Each entry that follows should be given again word for word; please leave out its pictures.
====== DATA SUPPLIED ======
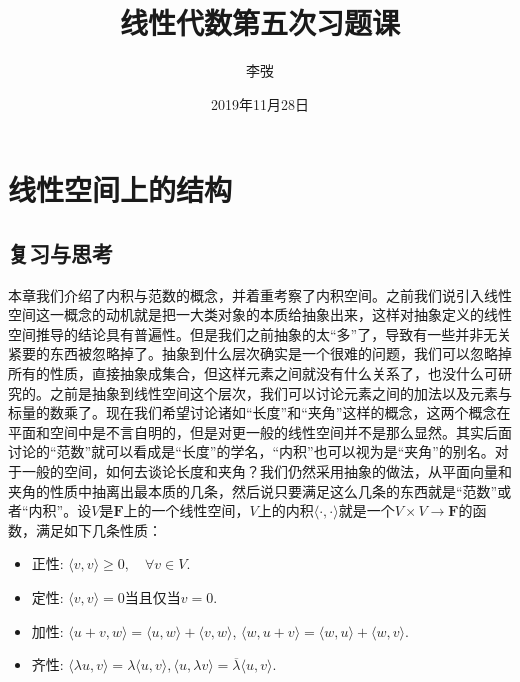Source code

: \documentclass[hyperref,]{ctexart}
\title{线性代数第五次习题课}
\author{李弢}
\date{2019年11月28日}
\providecommand{\tightlist}{%
  \setlength{\itemsep}{0pt}\setlength{\parskip}{0pt}}
\begin{document}
\maketitle

{
\setcounter{tocdepth}{2}
\tableofcontents
}
\def\vec{\overrightarrow} \def\bfF{\mathbf{F}} \def\calP{\mathcal{P}}
\def\calC{\mathcal{C}} \def\calL{\mathcal{L}} \def\calM{\mathcal{M}}
\def\R{\mathbb{R}} \def\C{\mathbb{C}} \def\N{\mathbb{N}}
\def\Z{\mathbb{Z}} \def\span{\mathrm{span}\,} \def\dim{\mathrm{dim}\,}
\def\Null{\mathrm{null}\,} \def\range{\mathrm{range}\,}
\def\rank{\mathrm{rank}\,} \def\proj{\mathrm{Proj}\,}
\def\st{\mathrm{s.t.}} \def\d{\mathrm{d}\,}

\section{线性空间上的结构}\label{ux7ebfux6027ux7a7aux95f4ux4e0aux7684ux7ed3ux6784}

\subsection{复习与思考}\label{ux590dux4e60ux4e0eux601dux8003}

本章我们介绍了内积与范数的概念，并着重考察了内积空间。之前我们说引入线性空间这一概念的动机就是把一大类对象的本质给抽象出来，这样对抽象定义的线性空间推导的结论具有普遍性。但是我们之前抽象的太``多''了，导致有一些并非无关紧要的东西被忽略掉了。抽象到什么层次确实是一个很难的问题，我们可以忽略掉所有的性质，直接抽象成集合，但这样元素之间就没有什么关系了，也没什么可研究的。之前是抽象到线性空间这个层次，我们可以讨论元素之间的加法以及元素与标量的数乘了。现在我们希望讨论诸如``长度''和``夹角''这样的概念，这两个概念在平面和空间中是不言自明的，但是对更一般的线性空间并不是那么显然。其实后面讨论的``范数''就可以看成是``长度''的学名，``内积''也可以视为是``夹角''的别名。对于一般的空间，如何去谈论长度和夹角？我们仍然采用抽象的做法，从平面向量和夹角的性质中抽离出最本质的几条，然后说只要满足这么几条的东西就是``范数''或者``内积''。设\(V\)是\(\bfF\)上的一个线性空间，\(V\)上的内积\(\langle\cdot,\cdot\rangle\)就是一个\(V\times V\rightarrow \bfF\)的函数，满足如下几条性质：

\begin{itemize}
\tightlist
\item
  正性: \(\langle v,v\rangle\ge 0,\quad \forall v\in V.\)
\item
  定性: \(\langle v,v\rangle =0\)当且仅当\(v=0\).
\item
  加性:
  \(\langle u+v,w\rangle = \langle u,w\rangle+\langle v,w\rangle\),
  \(\langle w,u+v\rangle = \langle w,u\rangle+\langle w,v\rangle\).
\item
  齐性:
  \(\langle \lambda u, v\rangle = \lambda \langle u ,v\rangle,\langle u,\lambda v\rangle = \overline{\lambda} \langle u ,v\rangle\).
\end{itemize}
\end{document}
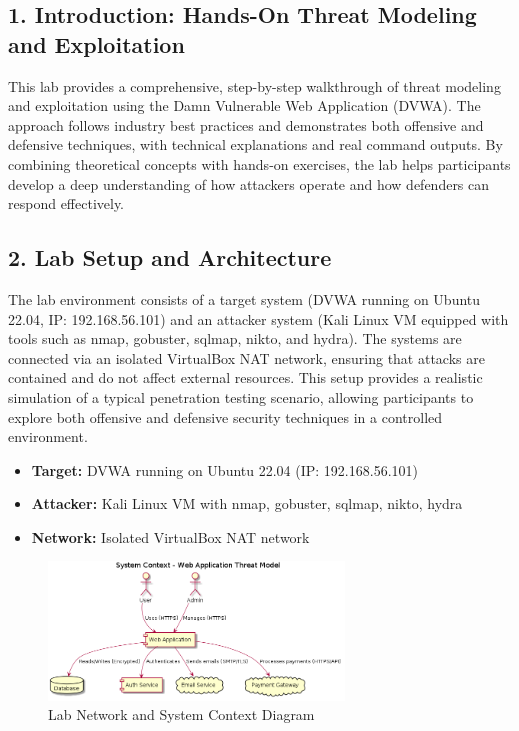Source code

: 
\subsection*{1. Introduction: Hands-On Threat Modeling and Exploitation}
This lab provides a comprehensive, step-by-step walkthrough of threat modeling and exploitation using the Damn Vulnerable Web Application (DVWA)\cite{owasp}. The approach follows industry best practices\cite{shostack2014,uceda2015} and demonstrates both offensive and defensive techniques, with technical explanations and real command outputs. By combining theoretical concepts with hands-on exercises, the lab helps participants develop a deep understanding of how attackers operate and how defenders can respond effectively.

\subsection*{2. Lab Setup and Architecture}
The lab environment consists of a target system (DVWA running on Ubuntu 22.04, IP: 192.168.56.101) and an attacker system (Kali Linux VM equipped with tools such as nmap, gobuster, sqlmap, nikto, and hydra). The systems are connected via an isolated VirtualBox NAT network, ensuring that attacks are contained and do not affect external resources. This setup provides a realistic simulation of a typical penetration testing scenario, allowing participants to explore both offensive and defensive security techniques in a controlled environment.
\begin{itemize}
    \item \textbf{Target:} DVWA running on Ubuntu 22.04 (IP: 192.168.56.101)
    \item \textbf{Attacker:} Kali Linux VM with nmap, gobuster, sqlmap, nikto, hydra
    \item \textbf{Network:} Isolated VirtualBox NAT network
\end{itemize}

\begin{figure}[H]
    \centering
    \includegraphics[width=0.7\textwidth]{images/system-context}
    \caption{Lab Network and System Context Diagram}
\end{figure}


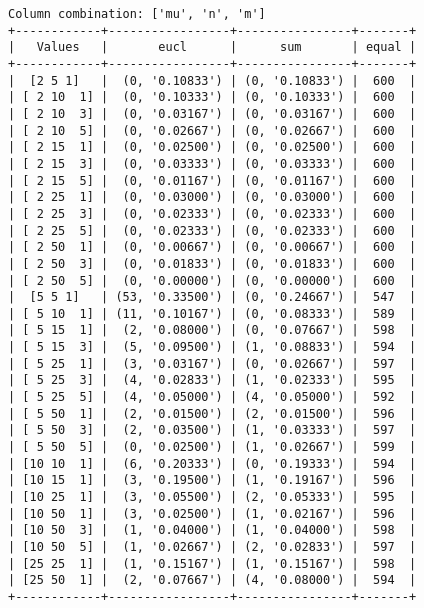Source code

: \documentclass{article}
\begin{document}
\begin{verbatim}
Column combination: ['mu', 'n', 'm']
+------------+-----------------+----------------+-------+
|   Values   |       eucl      |      sum       | equal |
+------------+-----------------+----------------+-------+
|  [2 5 1]   |  (0, '0.10833') | (0, '0.10833') |  600  |
| [ 2 10  1] |  (0, '0.10333') | (0, '0.10333') |  600  |
| [ 2 10  3] |  (0, '0.03167') | (0, '0.03167') |  600  |
| [ 2 10  5] |  (0, '0.02667') | (0, '0.02667') |  600  |
| [ 2 15  1] |  (0, '0.02500') | (0, '0.02500') |  600  |
| [ 2 15  3] |  (0, '0.03333') | (0, '0.03333') |  600  |
| [ 2 15  5] |  (0, '0.01167') | (0, '0.01167') |  600  |
| [ 2 25  1] |  (0, '0.03000') | (0, '0.03000') |  600  |
| [ 2 25  3] |  (0, '0.02333') | (0, '0.02333') |  600  |
| [ 2 25  5] |  (0, '0.02333') | (0, '0.02333') |  600  |
| [ 2 50  1] |  (0, '0.00667') | (0, '0.00667') |  600  |
| [ 2 50  3] |  (0, '0.01833') | (0, '0.01833') |  600  |
| [ 2 50  5] |  (0, '0.00000') | (0, '0.00000') |  600  |
|  [5 5 1]   | (53, '0.33500') | (0, '0.24667') |  547  |
| [ 5 10  1] | (11, '0.10167') | (0, '0.08333') |  589  |
| [ 5 15  1] |  (2, '0.08000') | (0, '0.07667') |  598  |
| [ 5 15  3] |  (5, '0.09500') | (1, '0.08833') |  594  |
| [ 5 25  1] |  (3, '0.03167') | (0, '0.02667') |  597  |
| [ 5 25  3] |  (4, '0.02833') | (1, '0.02333') |  595  |
| [ 5 25  5] |  (4, '0.05000') | (4, '0.05000') |  592  |
| [ 5 50  1] |  (2, '0.01500') | (2, '0.01500') |  596  |
| [ 5 50  3] |  (2, '0.03500') | (1, '0.03333') |  597  |
| [ 5 50  5] |  (0, '0.02500') | (1, '0.02667') |  599  |
| [10 10  1] |  (6, '0.20333') | (0, '0.19333') |  594  |
| [10 15  1] |  (3, '0.19500') | (1, '0.19167') |  596  |
| [10 25  1] |  (3, '0.05500') | (2, '0.05333') |  595  |
| [10 50  1] |  (3, '0.02500') | (1, '0.02167') |  596  |
| [10 50  3] |  (1, '0.04000') | (1, '0.04000') |  598  |
| [10 50  5] |  (1, '0.02667') | (2, '0.02833') |  597  |
| [25 25  1] |  (1, '0.15167') | (1, '0.15167') |  598  |
| [25 50  1] |  (2, '0.07667') | (4, '0.08000') |  594  |
+------------+-----------------+----------------+-------+
\end{verbatim}
\end{document}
======
OUTPUT
Source code

: \documentclass[hyperref,]{ctexart}
\title{线性代数第五次习题课}
\author{李弢}
\date{2019年11月28日}
\providecommand{\tightlist}{%
  \setlength{\itemsep}{0pt}\setlength{\parskip}{0pt}}
\begin{document}
\maketitle

{
\setcounter{tocdepth}{2}
\tableofcontents
}
\def\vec{\overrightarrow} \def\bfF{\mathbf{F}} \def\calP{\mathcal{P}}
\def\calC{\mathcal{C}} \def\calL{\mathcal{L}} \def\calM{\mathcal{M}}
\def\R{\mathbb{R}} \def\C{\mathbb{C}} \def\N{\mathbb{N}}
\def\Z{\mathbb{Z}} \def\span{\mathrm{span}\,} \def\dim{\mathrm{dim}\,}
\def\Null{\mathrm{null}\,} \def\range{\mathrm{range}\,}
\def\rank{\mathrm{rank}\,} \def\proj{\mathrm{Proj}\,}
\def\st{\mathrm{s.t.}} \def\d{\mathrm{d}\,}

\section{线性空间上的结构}\label{ux7ebfux6027ux7a7aux95f4ux4e0aux7684ux7ed3ux6784}

\subsection{复习与思考}\label{ux590dux4e60ux4e0eux601dux8003}

本章我们介绍了内积与范数的概念，并着重考察了内积空间。之前我们说引入线性空间这一概念的动机就是把一大类对象的本质给抽象出来，这样对抽象定义的线性空间推导的结论具有普遍性。但是我们之前抽象的太``多''了，导致有一些并非无关紧要的东西被忽略掉了。抽象到什么层次确实是一个很难的问题，我们可以忽略掉所有的性质，直接抽象成集合，但这样元素之间就没有什么关系了，也没什么可研究的。之前是抽象到线性空间这个层次，我们可以讨论元素之间的加法以及元素与标量的数乘了。现在我们希望讨论诸如``长度''和``夹角''这样的概念，这两个概念在平面和空间中是不言自明的，但是对更一般的线性空间并不是那么显然。其实后面讨论的``范数''就可以看成是``长度''的学名，``内积''也可以视为是``夹角''的别名。对于一般的空间，如何去谈论长度和夹角？我们仍然采用抽象的做法，从平面向量和夹角的性质中抽离出最本质的几条，然后说只要满足这么几条的东西就是``范数''或者``内积''。设\(V\)是\(\bfF\)上的一个线性空间，\(V\)上的内积\(\langle\cdot,\cdot\rangle\)就是一个\(V\times V\rightarrow \bfF\)的函数，满足如下几条性质：

\begin{itemize}
\tightlist
\item
  正性: \(\langle v,v\rangle\ge 0,\quad \forall v\in V.\)
\item
  定性: \(\langle v,v\rangle =0\)当且仅当\(v=0\).
\item
  加性:
  \(\langle u+v,w\rangle = \langle u,w\rangle+\langle v,w\rangle\),
  \(\langle w,u+v\rangle = \langle w,u\rangle+\langle w,v\rangle\).
\item
  齐性:
  \(\langle \lambda u, v\rangle = \lambda \langle u ,v\rangle,\langle u,\lambda v\rangle = \overline{\lambda} \langle u ,v\rangle\).
\end{itemize}
\end{document}
Source code

: 
\subsection*{1. Introduction: Hands-On Threat Modeling and Exploitation}
This lab provides a comprehensive, step-by-step walkthrough of threat modeling and exploitation using the Damn Vulnerable Web Application (DVWA)\cite{owasp}. The approach follows industry best practices\cite{shostack2014,uceda2015} and demonstrates both offensive and defensive techniques, with technical explanations and real command outputs. By combining theoretical concepts with hands-on exercises, the lab helps participants develop a deep understanding of how attackers operate and how defenders can respond effectively.

\subsection*{2. Lab Setup and Architecture}
The lab environment consists of a target system (DVWA running on Ubuntu 22.04, IP: 192.168.56.101) and an attacker system (Kali Linux VM equipped with tools such as nmap, gobuster, sqlmap, nikto, and hydra). The systems are connected via an isolated VirtualBox NAT network, ensuring that attacks are contained and do not affect external resources. This setup provides a realistic simulation of a typical penetration testing scenario, allowing participants to explore both offensive and defensive security techniques in a controlled environment.
\begin{itemize}
    \item \textbf{Target:} DVWA running on Ubuntu 22.04 (IP: 192.168.56.101)
    \item \textbf{Attacker:} Kali Linux VM with nmap, gobuster, sqlmap, nikto, hydra
    \item \textbf{Network:} Isolated VirtualBox NAT network
\end{itemize}

\begin{figure}[H]
    \centering
    \includegraphics[width=0.7\textwidth]{images/system-context}
    \caption{Lab Network and System Context Diagram}
\end{figure}


Source code

: \documentclass{article}
\begin{document}
\begin{verbatim}
Column combination: ['mu', 'n', 'm']
+------------+-----------------+----------------+-------+
|   Values   |       eucl      |      sum       | equal |
+------------+-----------------+----------------+-------+
|  [2 5 1]   |  (0, '0.10833') | (0, '0.10833') |  600  |
| [ 2 10  1] |  (0, '0.10333') | (0, '0.10333') |  600  |
| [ 2 10  3] |  (0, '0.03167') | (0, '0.03167') |  600  |
| [ 2 10  5] |  (0, '0.02667') | (0, '0.02667') |  600  |
| [ 2 15  1] |  (0, '0.02500') | (0, '0.02500') |  600  |
| [ 2 15  3] |  (0, '0.03333') | (0, '0.03333') |  600  |
| [ 2 15  5] |  (0, '0.01167') | (0, '0.01167') |  600  |
| [ 2 25  1] |  (0, '0.03000') | (0, '0.03000') |  600  |
| [ 2 25  3] |  (0, '0.02333') | (0, '0.02333') |  600  |
| [ 2 25  5] |  (0, '0.02333') | (0, '0.02333') |  600  |
| [ 2 50  1] |  (0, '0.00667') | (0, '0.00667') |  600  |
| [ 2 50  3] |  (0, '0.01833') | (0, '0.01833') |  600  |
| [ 2 50  5] |  (0, '0.00000') | (0, '0.00000') |  600  |
|  [5 5 1]   | (53, '0.33500') | (0, '0.24667') |  547  |
| [ 5 10  1] | (11, '0.10167') | (0, '0.08333') |  589  |
| [ 5 15  1] |  (2, '0.08000') | (0, '0.07667') |  598  |
| [ 5 15  3] |  (5, '0.09500') | (1, '0.08833') |  594  |
| [ 5 25  1] |  (3, '0.03167') | (0, '0.02667') |  597  |
| [ 5 25  3] |  (4, '0.02833') | (1, '0.02333') |  595  |
| [ 5 25  5] |  (4, '0.05000') | (4, '0.05000') |  592  |
| [ 5 50  1] |  (2, '0.01500') | (2, '0.01500') |  596  |
| [ 5 50  3] |  (2, '0.03500') | (1, '0.03333') |  597  |
| [ 5 50  5] |  (0, '0.02500') | (1, '0.02667') |  599  |
| [10 10  1] |  (6, '0.20333') | (0, '0.19333') |  594  |
| [10 15  1] |  (3, '0.19500') | (1, '0.19167') |  596  |
| [10 25  1] |  (3, '0.05500') | (2, '0.05333') |  595  |
| [10 50  1] |  (3, '0.02500') | (1, '0.02167') |  596  |
| [10 50  3] |  (1, '0.04000') | (1, '0.04000') |  598  |
| [10 50  5] |  (1, '0.02667') | (2, '0.02833') |  597  |
| [25 25  1] |  (1, '0.15167') | (1, '0.15167') |  598  |
| [25 50  1] |  (2, '0.07667') | (4, '0.08000') |  594  |
+------------+-----------------+----------------+-------+
\end{verbatim}
\end{document}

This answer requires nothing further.